Indonesia Q2 GDP Beats Expectations

Q2’s outperformance gives Indonesia’s economic planners breathing space. Investment recovery is a strong positive signal, but sustaining growth in H2 will depend on policy agility, export resilience, and keeping domestic consumption robust.
Indonesia’s economy expanded by 5.12% yr/yr in Q2 2025, exceeding our expectations and marking a solid rebound from 4.87% yr/yr in Q1, according to Statistics Indonesia (BPS). This brings first-half GDP growth to 4.9% yr/yr—just shy of the 5.08% seen in H1 2024 but well aligned with the government’s 5% full-year target. On a quarterly basis, the economy grew by 4.04%, recovering strongly from the Q1 contraction of 0.98% q/q.
Investment-Led Rebound with Broad-Based Support
The headline print was underpinned by a sharp recovery in gross fixed capital formation, which surged nearly 7% yr/yr in Q2—the strongest investment performance since mid-2021. This was a clear reversal from the 2.1% yr/yr pace in Q1, led by robust activity in construction and capital goods such as machinery and equipment. Private consumption remained the mainstay of growth, contributing 2.6 percentage points to the headline figure, with solid household spending across transport, food, and hospitality.

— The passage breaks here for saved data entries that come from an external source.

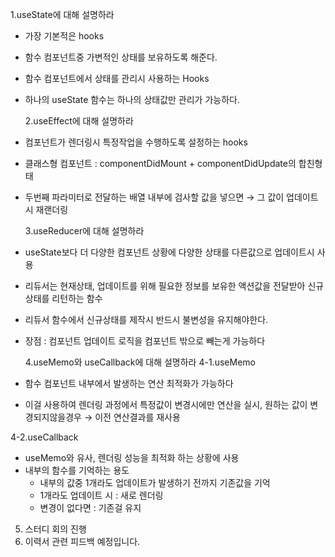 1.useState에 대해 설명하라

- 가장 기본적은 hooks
- 함수 컴포넌트중 가변적인 상태를 보유하도록 해준다.
- 함수 컴포넌트에서 상태를 관리시 사용하는 Hooks
- 하나의 useState 함수는 하나의 상태값만 관리가 가능하다.

  2.useEffect에 대해 설명하라

- 컴포넌트가 렌더링시 특정작업을 수행하도록 설정하는 hooks
- 클래스형 컴포넌트 : componentDidMount + componentDidUpdate의 합친형태
- 두번째 파라미터로 전달하는 배열 내부에 검사할 값을 넣으면 → 그 값이 업데이트시 재랜더링

  3.useReducer에 대해 설명하라

- useState보다 더 다양한 컴포넌트 상황에 다양한 상태를 다른값으로 업데이트시 사용
- 리듀서는 현재상태, 업데이트를 위해 필요한 정보를 보유한 액션값을 전달받아 신규상태를 리턴하는 함수
- 리듀서 함수에서 신규상태를 제작시 반드시 불변성을 유지해야한다.
- 장점 : 컴포넌트 업데이트 로직을 컴포넌트 밖으로 빼는게 가능하다

  4.useMemo와 useCallback에 대해 설명하라
  4-1.useMemo

- 함수 컴포넌트 내부에서 발생하는 연산 최적화가 가능하다
- 이걸 사용하여 렌더링 과정에서 특정값이 변경시에만 연산을 실시, 원하는 값이 변경되지않을경우 → 이전 연산결과를 재사용

4-2.useCallback

- useMemo와 유사, 렌더링 성능을 최적화 하는 상황에 사용
- 내부의 함수를 기억하는 용도
  - 내부의 값중 1개라도 업데이트가 발생하기 전까지 기존값을 기억
  - 1개라도 업데이트 시 : 새로 렌더링
  - 변경이 없다면 : 기존걸 유지

5. 스터디 회의 진행
6. 이력서 관련 피드백 예정입니다.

Net exports provided only a mild positive contribution as both exports and imports accelerated at a double-digit pace. Exports of goods and services rose 10.7% yr/yr, while imports increased 11.6%, driven in part by stronger demand for capital and consumer goods.
Figure 1: Indonesia GDP Growth (%)

Source: Statistics Indonesia, Continuum Economics
Sectoral Drivers on the Supply Side
On the production side, manufacturing remained a key growth engine and registered a notable pick-up in momentum. Transportation and storage services added another 0.7pps to growth, reflecting continued strength in domestic logistics and mobility. Construction and information & communication sectors also supported expansion, each contributing 0.5pps. Agriculture growth decelerated due to seasonal factors, though no major contraction was recorded.
Importantly, all sectors saw positive growth in Q2—indicating the breadth of the recovery following a weaker Q1 outturn.
Outlook
The stronger-than-expected Q2 result suggests that Indonesia's economy is weathering global headwinds better than anticipated. The sharp improvement in investment is particularly encouraging, as it may indicate a shift towards more productive and resilient growth. With inflation still within Bank Indonesia’s target range and the rupiah showing relative stability, there remains room for another interest rate cut in H2, especially if external demand moderates.
That said, momentum will need to be sustained in H2 to hit the upper end of the government’s growth target. Trade risks, particularly from US tariffs starting August, and uneven global demand could soften export performance. Additionally, fiscal room remains tight amid efforts to keep the deficit below 2.5% of GDP.